I Marta sui Tubi, che qualche anno fa, colpevolmente, cercammo tutti quanti di farci piacere, arrivano coi baffi a fare la figura dei Monte Cazazza di turno, nominando nel pezzo (nel primo dei due, quello che va avanti) Sonic Youth e Motorpsycho, che è proprio una cosa così da fare, una cosa boh, perché a Marta sui tù, se davero conta così tanto pe voi sentirvi migliore del pubblico di Sanremo – cioè gente che paga migliaia di euro per poter vedere dal vivo uno spettacolo che non gli interesse e protagonisti dello stardom del calibro della valletta di Unomattina -, e intendete dimostrare questa superiorità scioccandoli con musica che non conoscono, a parte che basterebbe dire Bob Dylan e Tom Waits, ma comunque, se proprio, non usate le loffie e spremute megaband alternative degli anni ’90 e uscitevene, se ne siete capaci, con un ritornello che faccia tipo Oscar Wilde e gli Ungod e i Baxaxaxa e Benvegnù. Comunque sia, i Marta si beccano un BRAVI! dalla Littizzetto, un BRAVISSIMI DA FAZIO!, un BRAVI NON VI CONOSCEVO! ancora dalla Littizzetto, e un BRAVI QUESTI! generale dalla gente che ragiona, che non si arrende, e che non sosterrà Berlusconi alle prossime elezioni. Insomma, mi hanno fatto cacare.
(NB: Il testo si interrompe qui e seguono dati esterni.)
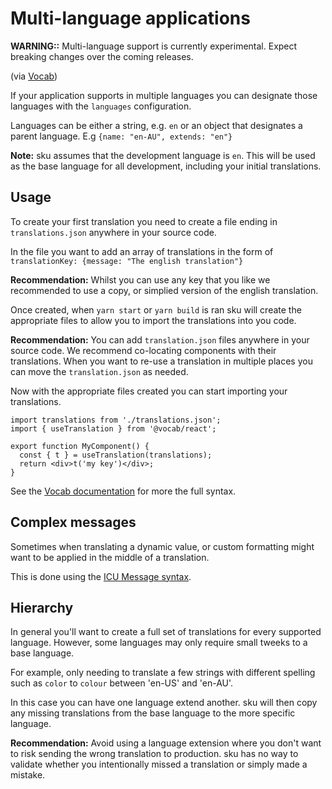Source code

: # Multi-language applications

**WARNING::** Multi-language support is currently experimental. Expect breaking changes over the coming releases.

(via [Vocab](https://github.com/seek-oss/vocab))

If your application supports in multiple languages you can designate those languages with the `languages` configuration.

Languages can be either a string, e.g. `en` or an object that designates a parent language. E.g `{name: "en-AU", extends: "en"}`

**Note:** sku assumes that the development language is `en`. This will be used as the base language for all development, including your initial translations.

## Usage

To create your first translation you need to create a file ending in `translations.json` anywhere in your source code.

In the file you want to add an array of translations in the form of `translationKey: {message: "The english translation"}`

**Recommendation:** Whilst you can use any key that you like we recommended to use a copy, or simplied version of the english translation.

Once created, when `yarn start` or `yarn build` is ran sku will create the appropriate files to allow you to import the translations into you code.

**Recommendation:** You can add `translation.json` files anywhere in your source code. We recommend co-locating components with their translations. When you want to re-use a translation in multiple places you can move the `translation.json` as needed.

Now with the appropriate files created you can start importing your translations.

```tsx
import translations from './translations.json';
import { useTranslation } from '@vocab/react';

export function MyComponent() {
  const { t } = useTranslation(translations);
  return <div>t('my key')</div>;
}
```

See the [Vocab documentation](https://github.com/seek-oss/vocab) for more the full syntax.

## Complex messages

Sometimes when translating a dynamic value, or custom formatting might want to be applied in the middle of a translation.

This is done using the [ICU Message syntax](https://formatjs.io/docs/core-concepts/icu-syntax/).

## Hierarchy

In general you'll want to create a full set of translations for every supported language. However, some languages may only require small tweeks to a base language.

For example, only needing to translate a few strings with different spelling such as `color` to `colour` between 'en-US' and 'en-AU'.

In this case you can have one language extend another. sku will then copy any missing translations from the base language to the more specific language.

**Recommendation:** Avoid using a language extension where you don't want to risk sending the wrong translation to production. sku has no way to validate whether you intentionally missed a translation or simply made a mistake.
Le loro urla stonate sono per fortuna cancellate da Maria Nazionale (Marisa Laurito meets Luisa Corna but worse), e da Chiara Galiazzo (figuriamoci, dormivo) che perlomeno ci garantirà un botto di accessi grazie al tag Chiara Galiazzo nuda. Tralascio per motivi di budget di commentare la coppia gay coi suoi cartelli (kekko ha accettato recentemente un finanziamento dalla Gay Mafia Italia e ci impedisce di esprimerci liberamente sul tema – infatti la mia penna è libera per il miglior offerente. Sono un campione negli articoli musicali e nella scrittura di ipotetici cartelli aggiuntivi per la coppia gay di Sanremo – potrei scriverne un milione di altri, peccato che voi non possiate leggerli), investita comunque da applausi e da sorrisi compiaciuti di donne commosse in platea   – comunque non fraintendetemi, Bastonate endorsa il matrimonio gay e quando finalmente anche da noi sarà realtà, anche noi ci sposeremo a due a due lasciando le nostre donne e questa faticosa attività di post carichi di odio.

Continua

PS Bastonate è in grado di darvi da oggi i nomi dei primi tre classificati (la giuria popolare has leaked): Malika Ayane, Elio e le Storie Tese, Chiara Galiazzo. Qualunque variazione sarà dovuta a rosicata della Rai che ha letto questo post e vuole smerdarci. Kill all the white people.